Следующий абзац – самый значительный по объему. Это своего рода лирический взрыв, сгущение исповедальности, когда сознание героя преображено Любовью и Памятью, а сердце открыто сокровенным смыслам. Герой погружается в прошлое, в годы, «когда на пОлудне стояло солнце» (5, 8) его жизни. При этом очевидно, что в монологе героя проступает биографический автор. Речь идет о путешествии на Ближний Восток, которое он совершил вместе с В. Н. Муромцевой в 1908–1909 гг. и по впечатлениям от которого написана книга «Тень птицы», к сожалению, еще во многом не прочитанная[184]

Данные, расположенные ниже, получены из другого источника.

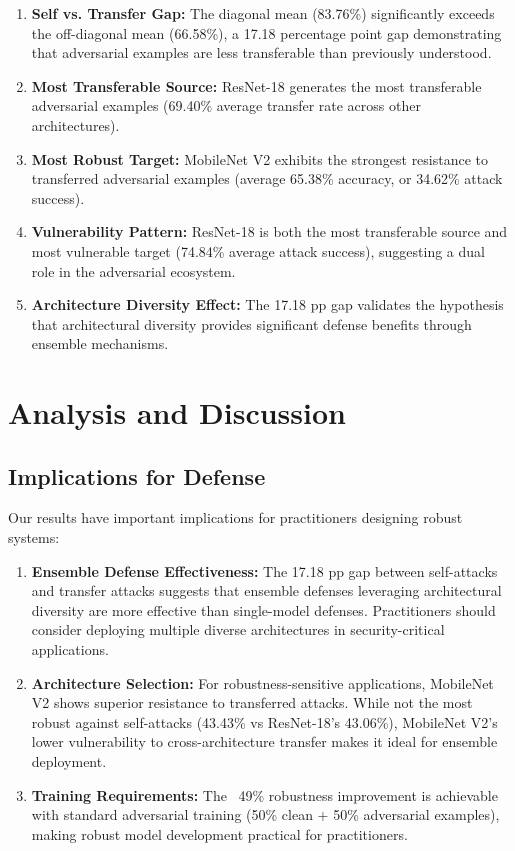 \documentclass[10pt,conference]{IEEEtran}
\begin{document}
\begin{enumerate}
    \item \textbf{Self vs. Transfer Gap:} The diagonal mean (83.76\%) significantly exceeds the off-diagonal mean (66.58\%), a 17.18 percentage point gap demonstrating that adversarial examples are less transferable than previously understood.
    
    \item \textbf{Most Transferable Source:} ResNet-18 generates the most transferable adversarial examples (69.40\% average transfer rate across other architectures).
    
    \item \textbf{Most Robust Target:} MobileNet V2 exhibits the strongest resistance to transferred adversarial examples (average 65.38\% accuracy, or 34.62\% attack success).
    
    \item \textbf{Vulnerability Pattern:} ResNet-18 is both the most transferable source and most vulnerable target (74.84\% average attack success), suggesting a dual role in the adversarial ecosystem.
    
    \item \textbf{Architecture Diversity Effect:} The 17.18 pp gap validates the hypothesis that architectural diversity provides significant defense benefits through ensemble mechanisms.
\end{enumerate}

\section{Analysis and Discussion}
\label{sec:analysis}

\subsection{Implications for Defense}

Our results have important implications for practitioners designing robust systems:

\begin{enumerate}
    \item \textbf{Ensemble Defense Effectiveness:} The 17.18 pp gap between self-attacks and transfer attacks suggests that ensemble defenses leveraging architectural diversity are more effective than single-model defenses. Practitioners should consider deploying multiple diverse architectures in security-critical applications.
    
    \item \textbf{Architecture Selection:} For robustness-sensitive applications, MobileNet V2 shows superior resistance to transferred attacks. While not the most robust against self-attacks (43.43\% vs ResNet-18's 43.06\%), MobileNet V2's lower vulnerability to cross-architecture transfer makes it ideal for ensemble deployment.
    
    \item \textbf{Training Requirements:} The ~49\% robustness improvement is achievable with standard adversarial training (50\% clean + 50\% adversarial examples), making robust model development practical for practitioners.
\end{enumerate}
\end{document}
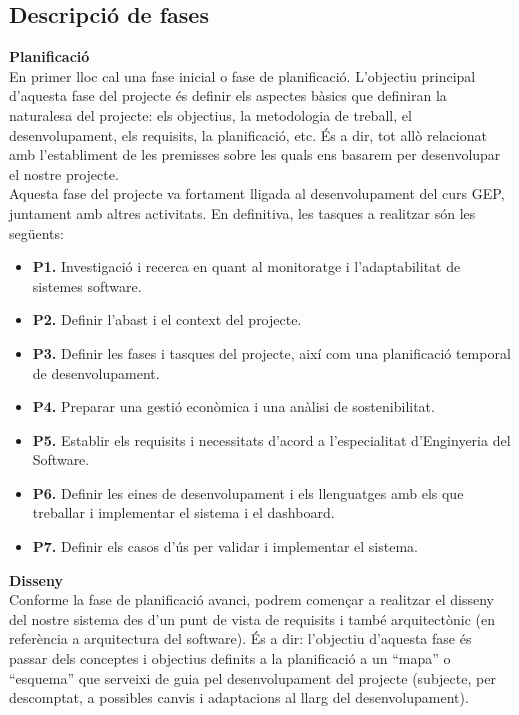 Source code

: \subsection{Descripció de fases}

\noindent \textbf{\large Planificació}\\

\noindent En primer lloc cal una fase inicial o fase de planificació. L’objectiu principal d’aquesta fase del projecte és definir els aspectes bàsics que definiran la naturalesa del projecte: els objectius, la metodologia de treball, el desenvolupament, els requisits, la planificació, etc. És a dir, tot allò relacionat amb l’establiment de les premisses sobre les quals ens basarem per desenvolupar el nostre projecte. \\

Aquesta fase del projecte va fortament lligada al desenvolupament del curs GEP, juntament amb altres activitats. En definitiva, les tasques a realitzar són les següents:

\begin{itemize}
\item \textbf{P1.} Investigació i recerca en quant al monitoratge i l’adaptabilitat de sistemes software.
\item \textbf{P2.} Definir l’abast i el context del projecte. 
\item \textbf{P3.} Definir les fases i tasques del projecte, així com una planificació temporal de desenvolupament.
\item \textbf{P4.} Preparar una gestió econòmica i una anàlisi de sostenibilitat.
\item \textbf{P5.} Establir els requisits i necessitats d’acord a l’especialitat d’Enginyeria del Software.
\item \textbf{P6.} Definir les eines de desenvolupament i els llenguatges amb els que treballar i implementar el sistema i el dashboard.
\item \textbf{P7.} Definir els casos d'ús per validar i implementar el sistema.
\end{itemize}

\noindent \textbf{\large Disseny}\\

Conforme la fase de planificació avanci, podrem començar a realitzar el disseny del nostre sistema des d’un punt de vista de requisits i també arquitectònic (en referència a arquitectura del software). És a dir: l’objectiu d’aquesta fase és passar dels conceptes i objectius definits a la planificació a un “mapa” o “esquema” que serveixi de guia pel desenvolupament del projecte (subjecte, per descomptat, a possibles canvis i adaptacions al llarg del desenvolupament). \\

. Получается, что эта миниатюра не только возвращение к реальному важному событию из жизни автора, но и его взгляд «обратной перспективы» на уже написанное, своеобразное подведение итога в развертывании этой темы в творчестве за прошедшее десятилетие. Следовательно, семантическая концентрация (онтологическое свойство жанров малой прозы) достигается не только ассоциативным, аллегорическим и символическим подключением исторических и библейских сюжетов, но и интертекстуальным диалогом, который ведется внутри самого бунинского творчества. Не вдаваясь в подробности, отметим, по крайней мере, два важных момента. Упомянутое «солнце <…> жизни», стоящее «на пОлудне» – это продолжение сквозного, чрезвычайно важного для «Тени птицы» и мифологически нагруженного «солнечного сюжета»[185]. Но продолжение, в котором автор отступает от общекультурного символизма. Он акцентирует здесь аспекты личной человеческой судьбы, придает «солнечному сюжету» острое экзистенциальное звучание. Именно так – остро лично, исповедально – прочитывается и оценка героем того «первого дальнего странствия, брачного путешествия, бывшего вместе с тем и паломничеством во святую землю Господа нашего Иисуса Христа» (5, 8). Выделено самое дорогое, самое главное, и это главное можно оценить в полной мере, если только представляешь широкую географию того путешествия (Турция, Египет, Ливан, Сирия, Иудея и др.), многообразие самых разных впечатлений и переживаний[186].Завершается миниатюра коротким шестистрочным фрагментом, самым, пожалуй, поэтичным, исполненным особой образности и утонченной красоты: «Роза Иерихона. В живую воду сердца, в чистую влагу любви, печали и нежности погружаю я корни и стебли моего прошлого – и вот опять дивно прозябает мой заветный злак. Отдались, неотвратимый час, когда иссякнет эта влага, оскудеет и иссохнет сердце – и уже навеки покроет прах забвения Розу моего Иерихона» (5, 8).
«Роза Иерихона», как мне кажется, образцовое произведение малой формы, в котором семантическая концентрация достигается сложным жанровым решением, предполагающим совмещение различных жанровых и повествовательных стратегий.